On ne saurait mieux définir, à notre avis, ce que doit être l'enseignement de la grammaire au point de vue pédagogique. Sans doute la mémoire y jouera encore un rôle important, mais là où jadis elle intervenait seule, l'observation, le raisonnement et la réflexion trouveront également à s'exercer, pour le plus grand profit de l'éducation intellectuelle et de la connaissance précise de la langue maternelle.

Divisions de la grammaire. ? Envisagée dans son ensemble, l'étude de la grammaire comprend :

1° L'étude des mots au point de vue de leur forme, ou morphologie ;

2° L'étude des mots au point de vue de leurs rapports, ou syntaxe.

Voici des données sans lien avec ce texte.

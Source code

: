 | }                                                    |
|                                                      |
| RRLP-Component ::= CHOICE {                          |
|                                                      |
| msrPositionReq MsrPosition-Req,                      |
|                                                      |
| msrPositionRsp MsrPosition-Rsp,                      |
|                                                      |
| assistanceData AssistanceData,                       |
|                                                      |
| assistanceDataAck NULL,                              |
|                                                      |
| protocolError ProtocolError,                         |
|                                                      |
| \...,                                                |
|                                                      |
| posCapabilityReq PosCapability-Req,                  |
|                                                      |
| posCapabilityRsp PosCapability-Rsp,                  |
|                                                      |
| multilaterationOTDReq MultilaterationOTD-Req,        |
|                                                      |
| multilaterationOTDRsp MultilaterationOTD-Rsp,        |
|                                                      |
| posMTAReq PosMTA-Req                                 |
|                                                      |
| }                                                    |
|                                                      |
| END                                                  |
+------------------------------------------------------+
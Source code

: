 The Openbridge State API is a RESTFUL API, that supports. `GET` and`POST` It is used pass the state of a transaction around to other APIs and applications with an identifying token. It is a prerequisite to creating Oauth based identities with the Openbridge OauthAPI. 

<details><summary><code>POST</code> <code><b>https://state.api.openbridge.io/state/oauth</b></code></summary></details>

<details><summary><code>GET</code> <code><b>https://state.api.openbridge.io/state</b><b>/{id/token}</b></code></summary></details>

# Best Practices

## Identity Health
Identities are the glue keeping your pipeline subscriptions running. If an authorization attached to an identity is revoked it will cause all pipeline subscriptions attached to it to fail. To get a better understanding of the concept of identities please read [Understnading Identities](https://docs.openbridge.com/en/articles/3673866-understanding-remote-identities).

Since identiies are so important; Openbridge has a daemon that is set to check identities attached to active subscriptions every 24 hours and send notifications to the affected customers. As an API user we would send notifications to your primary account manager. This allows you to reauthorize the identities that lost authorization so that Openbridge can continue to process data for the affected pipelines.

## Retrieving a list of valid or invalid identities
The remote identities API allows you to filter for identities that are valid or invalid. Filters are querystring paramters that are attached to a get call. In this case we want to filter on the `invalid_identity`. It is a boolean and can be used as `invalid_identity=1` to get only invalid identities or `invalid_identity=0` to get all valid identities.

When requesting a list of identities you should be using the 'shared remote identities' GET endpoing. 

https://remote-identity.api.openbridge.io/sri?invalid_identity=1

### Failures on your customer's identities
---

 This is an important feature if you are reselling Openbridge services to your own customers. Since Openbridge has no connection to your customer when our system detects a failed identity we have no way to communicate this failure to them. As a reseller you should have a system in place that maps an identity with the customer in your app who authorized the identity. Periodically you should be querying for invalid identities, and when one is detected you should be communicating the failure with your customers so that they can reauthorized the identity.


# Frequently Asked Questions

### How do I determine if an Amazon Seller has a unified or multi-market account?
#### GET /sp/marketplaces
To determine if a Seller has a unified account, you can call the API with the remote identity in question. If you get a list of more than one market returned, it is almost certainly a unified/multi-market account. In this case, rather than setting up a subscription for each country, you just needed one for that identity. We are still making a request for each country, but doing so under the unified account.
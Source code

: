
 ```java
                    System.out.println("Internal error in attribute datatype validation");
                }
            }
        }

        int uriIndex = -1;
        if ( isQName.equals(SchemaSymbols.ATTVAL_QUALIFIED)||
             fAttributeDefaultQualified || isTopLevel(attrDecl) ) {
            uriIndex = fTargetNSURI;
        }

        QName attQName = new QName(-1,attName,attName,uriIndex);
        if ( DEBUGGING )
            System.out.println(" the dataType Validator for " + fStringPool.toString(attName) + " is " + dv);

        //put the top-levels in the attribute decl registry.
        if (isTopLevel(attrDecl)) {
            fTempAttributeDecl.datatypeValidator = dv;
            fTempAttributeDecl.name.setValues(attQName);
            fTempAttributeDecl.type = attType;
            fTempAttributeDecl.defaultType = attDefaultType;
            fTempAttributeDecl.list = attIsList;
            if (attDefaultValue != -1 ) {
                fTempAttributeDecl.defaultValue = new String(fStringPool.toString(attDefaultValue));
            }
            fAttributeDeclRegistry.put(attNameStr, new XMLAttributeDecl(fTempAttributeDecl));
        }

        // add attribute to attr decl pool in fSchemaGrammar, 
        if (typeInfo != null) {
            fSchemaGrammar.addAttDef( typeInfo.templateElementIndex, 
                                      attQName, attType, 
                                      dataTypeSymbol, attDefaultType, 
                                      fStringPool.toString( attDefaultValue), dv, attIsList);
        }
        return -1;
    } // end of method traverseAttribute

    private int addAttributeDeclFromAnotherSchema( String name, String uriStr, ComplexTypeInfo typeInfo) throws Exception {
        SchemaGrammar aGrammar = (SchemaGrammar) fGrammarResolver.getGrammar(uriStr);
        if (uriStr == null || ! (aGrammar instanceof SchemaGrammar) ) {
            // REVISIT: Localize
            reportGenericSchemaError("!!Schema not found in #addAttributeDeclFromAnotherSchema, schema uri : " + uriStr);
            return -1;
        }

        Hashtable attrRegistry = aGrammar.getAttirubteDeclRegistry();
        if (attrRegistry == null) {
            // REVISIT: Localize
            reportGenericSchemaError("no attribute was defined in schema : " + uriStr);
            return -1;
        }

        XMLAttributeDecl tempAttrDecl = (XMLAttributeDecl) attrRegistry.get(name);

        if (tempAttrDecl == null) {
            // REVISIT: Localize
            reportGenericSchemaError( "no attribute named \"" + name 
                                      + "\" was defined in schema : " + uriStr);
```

Il n'entre point dans le cadre de ce Dictionnaire de donner tous les détails relatifs à la morphologie. Rappelons seulement que la forme des mots varie : 1° dans les noms, les pronoms, les adjectifs, suivant le genre et le nombre ; 2° dans les verbes, suivant la voix, le mode, le temps, la personne, la conjugaison (verbes en e, comme j'aime, verbes en s, comme Je finis, je reçois, je romps). Certaines espèces de mots ont une forme invariable.

Notre langue offre certaines bizarreries en ce qui concerne la forme des mots, et une campagne réformiste, vigoureusement menée, s'efforce d'établir plus d'uniformité et de simplicité clans l'orthographe à ce point de vue. Nous en parlerons de façon spéciale au mot Orthographe.

De même la syntaxe française offre quelques complications, legs des siècles passés, où la logique perd ses droits. Elle a été, dans ces dernières années, l?objet de quelques simplifications que nous étudierons en détail à l'article Syntaxe.

Pour les programmes officiels de l'enseignement de la grammaire, voir l'article Langue maternelle.